A coalition of the UK’s largest retailers—including Tesco, Asda, Sainsbury’s, Morrisons, Primark, and B&Q-owner Kingfisher—have united in opposition to the reforms. In a rare show of unity, they have signed a joint letter to the Chancellor warning that the surcharge could trigger a wave of store closures and job cuts.

Kate Nicholls, Chair of Hospitality UK, described the potential outcome as “carnage on the high street.”

“If they’re looking for more revenue, they must not come back to the same well,” she said. “This sector is still recovering from COVID, grappling with inflation, and facing higher wage bills. Another tax grab could finish many of us off.”

Pressure Mounts on Reeves and Rayner

The backlash from retailers has created an early test for Chancellor Reeves, who is already under pressure to demonstrate Labour’s economic credibility. With Prime Minister Keir Starmer having pledged not to raise income tax, VAT, or employee national insurance, the Chancellor is left with limited options to raise revenue.

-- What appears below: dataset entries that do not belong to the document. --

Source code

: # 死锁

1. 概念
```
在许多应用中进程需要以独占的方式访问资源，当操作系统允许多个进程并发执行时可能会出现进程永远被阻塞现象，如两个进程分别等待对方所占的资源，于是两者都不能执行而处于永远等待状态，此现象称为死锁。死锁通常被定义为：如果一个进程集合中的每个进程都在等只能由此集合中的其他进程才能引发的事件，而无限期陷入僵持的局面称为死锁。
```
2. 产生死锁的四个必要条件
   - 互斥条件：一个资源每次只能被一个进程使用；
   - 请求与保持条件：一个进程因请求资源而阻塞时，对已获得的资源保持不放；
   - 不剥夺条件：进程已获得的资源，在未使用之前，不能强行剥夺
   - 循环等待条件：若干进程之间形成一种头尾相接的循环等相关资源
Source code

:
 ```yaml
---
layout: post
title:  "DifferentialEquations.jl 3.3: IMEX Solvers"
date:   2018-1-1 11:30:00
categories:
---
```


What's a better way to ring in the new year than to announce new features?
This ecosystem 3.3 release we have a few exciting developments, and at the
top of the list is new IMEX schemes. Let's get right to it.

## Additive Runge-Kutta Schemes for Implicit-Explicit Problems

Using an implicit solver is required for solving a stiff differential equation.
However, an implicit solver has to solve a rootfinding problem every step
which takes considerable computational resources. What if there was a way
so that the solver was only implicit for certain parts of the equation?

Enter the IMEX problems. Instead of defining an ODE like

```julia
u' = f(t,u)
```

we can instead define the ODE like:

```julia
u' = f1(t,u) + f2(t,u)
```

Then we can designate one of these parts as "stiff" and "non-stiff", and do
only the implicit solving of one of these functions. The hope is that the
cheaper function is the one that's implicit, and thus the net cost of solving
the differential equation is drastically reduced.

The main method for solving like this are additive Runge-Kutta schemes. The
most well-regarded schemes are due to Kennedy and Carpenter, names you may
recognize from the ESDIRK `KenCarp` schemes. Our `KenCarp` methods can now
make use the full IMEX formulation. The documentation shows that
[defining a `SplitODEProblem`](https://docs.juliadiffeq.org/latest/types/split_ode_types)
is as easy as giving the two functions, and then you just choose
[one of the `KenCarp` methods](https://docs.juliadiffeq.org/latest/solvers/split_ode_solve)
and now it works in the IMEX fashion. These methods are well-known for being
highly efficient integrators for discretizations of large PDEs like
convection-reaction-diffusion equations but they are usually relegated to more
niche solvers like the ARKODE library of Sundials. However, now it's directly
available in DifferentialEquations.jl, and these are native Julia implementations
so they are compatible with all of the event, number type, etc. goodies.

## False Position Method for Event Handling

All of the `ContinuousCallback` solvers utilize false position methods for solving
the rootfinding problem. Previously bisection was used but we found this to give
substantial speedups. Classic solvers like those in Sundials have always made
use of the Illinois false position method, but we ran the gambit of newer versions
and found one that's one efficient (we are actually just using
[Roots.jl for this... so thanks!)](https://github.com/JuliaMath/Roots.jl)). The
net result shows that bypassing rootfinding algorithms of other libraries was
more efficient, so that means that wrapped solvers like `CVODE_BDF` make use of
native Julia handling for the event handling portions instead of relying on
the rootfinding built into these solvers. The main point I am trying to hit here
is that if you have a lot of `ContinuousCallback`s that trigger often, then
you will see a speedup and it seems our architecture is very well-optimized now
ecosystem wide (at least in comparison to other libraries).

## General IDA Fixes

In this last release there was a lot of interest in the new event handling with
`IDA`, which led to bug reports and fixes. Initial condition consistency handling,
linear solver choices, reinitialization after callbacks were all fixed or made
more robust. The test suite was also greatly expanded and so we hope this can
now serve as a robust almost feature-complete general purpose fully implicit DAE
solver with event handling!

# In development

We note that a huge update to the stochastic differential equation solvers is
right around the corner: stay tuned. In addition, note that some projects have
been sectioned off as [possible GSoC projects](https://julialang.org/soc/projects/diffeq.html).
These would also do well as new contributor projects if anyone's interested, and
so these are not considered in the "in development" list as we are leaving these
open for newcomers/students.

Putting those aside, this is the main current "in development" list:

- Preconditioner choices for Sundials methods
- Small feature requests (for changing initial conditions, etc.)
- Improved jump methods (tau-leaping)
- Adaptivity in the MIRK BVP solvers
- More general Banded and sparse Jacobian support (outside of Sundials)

Shadow Business Secretary Andrew Griffith accused the Government of betraying its election promises: “Labour has broken its pledge to reduce the business rates burden on bricks-and-mortar retailers. Combined with the Chancellor’s jobs tax and Angela Rayner’s stealth levy, this will result in more store closures and higher prices.”

Yet, amid the growing criticism, there are whispers from within Government that exemptions could still be made. Sources suggest that ministers may consider excluding certain sectors—particularly retail and hospitality—from the surcharge altogether and instead increasing the rate applied to warehouse and office-based properties.

Treasury Response

In a statement, a Treasury spokesperson insisted that the reforms are rooted in fairness and the need to revitalise the UK’s high streets:

“We are a pro-business Government that is creating a fairer business rates system to protect the high street, support investment, and level the playing field.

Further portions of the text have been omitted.